▶ [BRIEF]: Without the pictures, reproduce the entries below exactly.

▶ [WORKING DATA]:
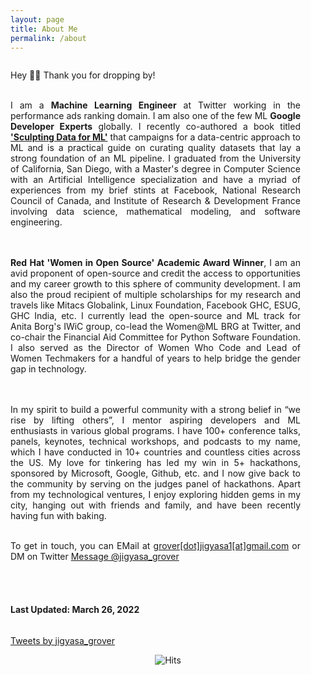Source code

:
 ```yaml
---
layout: page
title: About Me
permalink: /about
---
```


<div class="column leftcol" style="text-align:justify;padding-right:40px">

Hey 👋🏻 Thank you for dropping by! 

</br>
I am a <b>Machine Learning Engineer</b> at Twitter working in the performance ads ranking domain. I am also one of the few ML <b>Google Developer Experts</b> globally. I recently co-authored a book titled <b><a href="https://www.amazon.com/Sculpting-Data-ML-Machine-Learning-ebook/dp/B08RN47C5T/">'Sculpting Data for ML'</a></b> that campaigns for a data-centric approach to ML and is a practical guide on curating quality datasets that lay a strong foundation of an ML pipeline. I graduated from the University of California, San Diego, with a Master's degree in Computer Science with an Artificial Intelligence specialization and have a myriad of experiences from my brief stints at Facebook, National Research Council of Canada, and Institute of Research &amp; Development France involving data science, mathematical modeling, and software engineering.

</br></br>
<b>Red Hat 'Women in Open Source' Academic Award Winner</b>, I am an avid proponent of open-source and credit the access to opportunities and my career growth to this sphere of community development. I am also the proud recipient of multiple scholarships for my research and travels like Mitacs Globalink, Linux Foundation, Facebook GHC, ESUG, GHC India, etc. I currently lead the open-source and ML track for Anita Borg's IWiC group, co-lead the Women@ML BRG at Twitter, and co-chair the Financial Aid Committee for Python Software Foundation. I also served as the Director of Women Who Code and Lead of Women Techmakers for a handful of years to help bridge the gender gap in technology. 

</br></br>
In my spirit to build a powerful community with a strong belief in &ldquo;we rise by lifting others&rdquo;, I mentor aspiring developers and ML enthusiasts in various global programs. I have 100+ conference talks, panels, keynotes, technical workshops, and podcasts to my name, which I have conducted in 10+ countries and countless cities across the US. My love for tinkering has led my win in 5+ hackathons, sponsored by Microsoft, Google, Github, etc. and I now give back to the community by serving on the judges panel of hackathons. Apart from my technological ventures, I enjoy exploring hidden gems in my city, hanging out with friends and family, and have been recently having fun with baking.

</br>To get in touch, you can EMail at <a href="mailto:grover.jigyasa1@gmail.com" target="_blank">grover[dot]jigyasa1[at]gmail.com</a> or DM on Twitter <a href="https://twitter.com/messages/compose?recipient_id=3180367712&text=Hi%20Jigyasa!" class="twitter-dm-button" data-screen-name="@jigyasa_grover" data-size=large>Message @jigyasa_grover</a>

<br> <br>

<h4> Last Updated: March 26, 2022 </h4>

</div>

<div class="column rightcol">

<a class="twitter-timeline" data-width="600" data-height="900" href="https://twitter.com/jigyasa_grover?ref_src=twsrc%5Etfw">Tweets by jigyasa_grover</a> <script async src="https://platform.twitter.com/widgets.js" charset="utf-8"></script>

</div>


<center> <img src="https://hitcounter.pythonanywhere.com/count/tag.svg" alt="Hits"> </center>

▶ [OUTPUT FOR THIS TASK]:
Source code

:
 ```yaml
---
layout: page
title: About Me
permalink: /about
---
```


<div class="column leftcol" style="text-align:justify;padding-right:40px">

Hey 👋🏻 Thank you for dropping by! 

</br>
I am a <b>Machine Learning Engineer</b> at Twitter working in the performance ads ranking domain. I am also one of the few ML <b>Google Developer Experts</b> globally. I recently co-authored a book titled <b><a href="https://www.amazon.com/Sculpting-Data-ML-Machine-Learning-ebook/dp/B08RN47C5T/">'Sculpting Data for ML'</a></b> that campaigns for a data-centric approach to ML and is a practical guide on curating quality datasets that lay a strong foundation of an ML pipeline. I graduated from the University of California, San Diego, with a Master's degree in Computer Science with an Artificial Intelligence specialization and have a myriad of experiences from my brief stints at Facebook, National Research Council of Canada, and Institute of Research &amp; Development France involving data science, mathematical modeling, and software engineering.

</br></br>
<b>Red Hat 'Women in Open Source' Academic Award Winner</b>, I am an avid proponent of open-source and credit the access to opportunities and my career growth to this sphere of community development. I am also the proud recipient of multiple scholarships for my research and travels like Mitacs Globalink, Linux Foundation, Facebook GHC, ESUG, GHC India, etc. I currently lead the open-source and ML track for Anita Borg's IWiC group, co-lead the Women@ML BRG at Twitter, and co-chair the Financial Aid Committee for Python Software Foundation. I also served as the Director of Women Who Code and Lead of Women Techmakers for a handful of years to help bridge the gender gap in technology. 

</br></br>
In my spirit to build a powerful community with a strong belief in &ldquo;we rise by lifting others&rdquo;, I mentor aspiring developers and ML enthusiasts in various global programs. I have 100+ conference talks, panels, keynotes, technical workshops, and podcasts to my name, which I have conducted in 10+ countries and countless cities across the US. My love for tinkering has led my win in 5+ hackathons, sponsored by Microsoft, Google, Github, etc. and I now give back to the community by serving on the judges panel of hackathons. Apart from my technological ventures, I enjoy exploring hidden gems in my city, hanging out with friends and family, and have been recently having fun with baking.

</br>To get in touch, you can EMail at <a href="mailto:grover.jigyasa1@gmail.com" target="_blank">grover[dot]jigyasa1[at]gmail.com</a> or DM on Twitter <a href="https://twitter.com/messages/compose?recipient_id=3180367712&text=Hi%20Jigyasa!" class="twitter-dm-button" data-screen-name="@jigyasa_grover" data-size=large>Message @jigyasa_grover</a>

<br> <br>

<h4> Last Updated: March 26, 2022 </h4>

</div>

<div class="column rightcol">

<a class="twitter-timeline" data-width="600" data-height="900" href="https://twitter.com/jigyasa_grover?ref_src=twsrc%5Etfw">Tweets by jigyasa_grover</a> <script async src="https://platform.twitter.com/widgets.js" charset="utf-8"></script>

</div>


<center> <img src="https://hitcounter.pythonanywhere.com/count/tag.svg" alt="Hits"> </center>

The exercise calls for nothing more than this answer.